DATA Start Marker

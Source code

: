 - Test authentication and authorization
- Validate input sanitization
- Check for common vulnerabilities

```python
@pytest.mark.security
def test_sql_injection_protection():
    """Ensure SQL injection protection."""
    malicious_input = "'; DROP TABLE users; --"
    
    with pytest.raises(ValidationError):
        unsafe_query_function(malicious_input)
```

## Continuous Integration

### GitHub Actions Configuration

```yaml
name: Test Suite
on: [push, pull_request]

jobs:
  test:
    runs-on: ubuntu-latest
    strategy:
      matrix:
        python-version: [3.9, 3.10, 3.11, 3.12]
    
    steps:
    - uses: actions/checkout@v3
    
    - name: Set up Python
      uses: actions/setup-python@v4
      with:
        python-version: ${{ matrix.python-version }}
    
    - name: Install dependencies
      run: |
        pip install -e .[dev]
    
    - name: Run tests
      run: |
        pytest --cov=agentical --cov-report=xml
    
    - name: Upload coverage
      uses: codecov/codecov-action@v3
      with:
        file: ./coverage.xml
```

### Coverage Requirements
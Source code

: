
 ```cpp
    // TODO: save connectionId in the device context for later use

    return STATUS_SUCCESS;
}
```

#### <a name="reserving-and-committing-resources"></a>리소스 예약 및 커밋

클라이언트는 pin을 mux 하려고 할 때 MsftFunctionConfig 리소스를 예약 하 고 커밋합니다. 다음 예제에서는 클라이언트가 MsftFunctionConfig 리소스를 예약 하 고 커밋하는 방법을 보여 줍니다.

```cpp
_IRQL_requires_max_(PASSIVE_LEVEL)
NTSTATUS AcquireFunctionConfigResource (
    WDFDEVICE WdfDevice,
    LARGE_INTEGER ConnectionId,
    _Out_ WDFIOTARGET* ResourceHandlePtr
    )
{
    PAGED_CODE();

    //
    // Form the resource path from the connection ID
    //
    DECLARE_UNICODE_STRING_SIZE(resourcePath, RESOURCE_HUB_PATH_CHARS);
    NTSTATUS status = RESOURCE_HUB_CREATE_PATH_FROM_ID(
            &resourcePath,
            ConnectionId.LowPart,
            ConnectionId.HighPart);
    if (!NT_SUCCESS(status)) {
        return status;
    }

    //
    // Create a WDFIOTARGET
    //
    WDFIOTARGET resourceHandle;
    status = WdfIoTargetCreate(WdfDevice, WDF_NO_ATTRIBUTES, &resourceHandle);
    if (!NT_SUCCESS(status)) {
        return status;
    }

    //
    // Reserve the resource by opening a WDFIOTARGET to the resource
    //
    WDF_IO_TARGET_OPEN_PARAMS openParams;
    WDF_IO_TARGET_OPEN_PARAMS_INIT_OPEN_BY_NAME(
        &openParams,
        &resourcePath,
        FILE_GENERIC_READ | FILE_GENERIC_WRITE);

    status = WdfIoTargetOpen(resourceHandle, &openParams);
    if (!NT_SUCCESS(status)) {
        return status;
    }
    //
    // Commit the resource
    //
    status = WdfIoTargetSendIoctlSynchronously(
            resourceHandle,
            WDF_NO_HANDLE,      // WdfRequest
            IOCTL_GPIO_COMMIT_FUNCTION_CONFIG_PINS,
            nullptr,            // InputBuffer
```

DATA End Marker

REQUIRED ACTION
Report each line of the data that includes the string "version".

SOLUTION TO THE PROBLEM
        python-version: [3.9, 3.10, 3.11, 3.12]
        python-version: ${{ matrix.python-version }}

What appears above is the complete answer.